**TASK OBJECTIVE:** Please transcribe exactly, and only, the lines of the data below between the line holding "de cidades obtido." and the line holding "O primeiro ponto tem", inclusive.

**SOURCE INFORMATION:**
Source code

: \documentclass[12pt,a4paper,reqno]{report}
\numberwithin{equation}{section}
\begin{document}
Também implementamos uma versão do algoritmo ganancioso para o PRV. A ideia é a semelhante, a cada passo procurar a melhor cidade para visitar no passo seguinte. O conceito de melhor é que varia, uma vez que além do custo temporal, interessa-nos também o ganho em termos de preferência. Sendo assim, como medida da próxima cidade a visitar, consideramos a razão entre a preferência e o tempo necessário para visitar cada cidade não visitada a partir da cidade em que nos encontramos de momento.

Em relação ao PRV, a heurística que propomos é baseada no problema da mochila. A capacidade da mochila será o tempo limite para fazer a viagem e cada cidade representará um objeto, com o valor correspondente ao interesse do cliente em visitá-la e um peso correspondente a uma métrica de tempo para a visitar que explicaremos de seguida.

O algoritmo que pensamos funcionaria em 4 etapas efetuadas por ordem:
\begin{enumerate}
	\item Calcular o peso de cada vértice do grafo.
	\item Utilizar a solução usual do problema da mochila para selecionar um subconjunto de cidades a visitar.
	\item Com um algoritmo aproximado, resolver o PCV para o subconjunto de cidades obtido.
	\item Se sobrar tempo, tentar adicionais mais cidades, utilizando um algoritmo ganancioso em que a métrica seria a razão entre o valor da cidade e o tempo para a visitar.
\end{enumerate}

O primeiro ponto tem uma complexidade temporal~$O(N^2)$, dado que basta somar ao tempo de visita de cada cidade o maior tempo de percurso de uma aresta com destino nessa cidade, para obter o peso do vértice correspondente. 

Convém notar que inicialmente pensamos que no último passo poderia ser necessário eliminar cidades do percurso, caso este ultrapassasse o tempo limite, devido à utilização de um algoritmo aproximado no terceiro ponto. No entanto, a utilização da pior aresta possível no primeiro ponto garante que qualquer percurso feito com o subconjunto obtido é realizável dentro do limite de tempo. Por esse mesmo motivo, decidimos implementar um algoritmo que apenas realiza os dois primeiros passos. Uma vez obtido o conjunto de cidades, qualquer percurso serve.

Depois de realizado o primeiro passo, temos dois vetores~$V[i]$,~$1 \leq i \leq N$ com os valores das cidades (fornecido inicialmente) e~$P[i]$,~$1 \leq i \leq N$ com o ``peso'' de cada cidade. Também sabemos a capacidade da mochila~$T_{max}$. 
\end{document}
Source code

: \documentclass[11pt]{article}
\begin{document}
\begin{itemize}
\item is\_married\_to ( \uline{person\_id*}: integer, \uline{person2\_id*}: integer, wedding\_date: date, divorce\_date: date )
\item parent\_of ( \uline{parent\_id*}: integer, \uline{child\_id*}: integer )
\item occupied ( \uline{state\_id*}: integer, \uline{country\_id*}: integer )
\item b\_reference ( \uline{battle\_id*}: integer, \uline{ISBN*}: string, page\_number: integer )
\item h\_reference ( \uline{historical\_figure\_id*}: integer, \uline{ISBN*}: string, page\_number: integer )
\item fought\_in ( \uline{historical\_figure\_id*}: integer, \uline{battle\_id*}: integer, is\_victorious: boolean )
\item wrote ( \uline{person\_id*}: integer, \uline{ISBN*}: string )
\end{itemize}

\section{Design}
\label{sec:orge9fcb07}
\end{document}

**RESPONSE TO THE EXERCISE:**
	\item Com um algoritmo aproximado, resolver o PCV para o subconjunto de cidades obtido.
	\item Se sobrar tempo, tentar adicionais mais cidades, utilizando um algoritmo ganancioso em que a métrica seria a razão entre o valor da cidade e o tempo para a visitar.
\end{enumerate}

O primeiro ponto tem uma complexidade temporal~$O(N^2)$, dado que basta somar ao tempo de visita de cada cidade o maior tempo de percurso de uma aresta com destino nessa cidade, para obter o peso do vértice correspondente. 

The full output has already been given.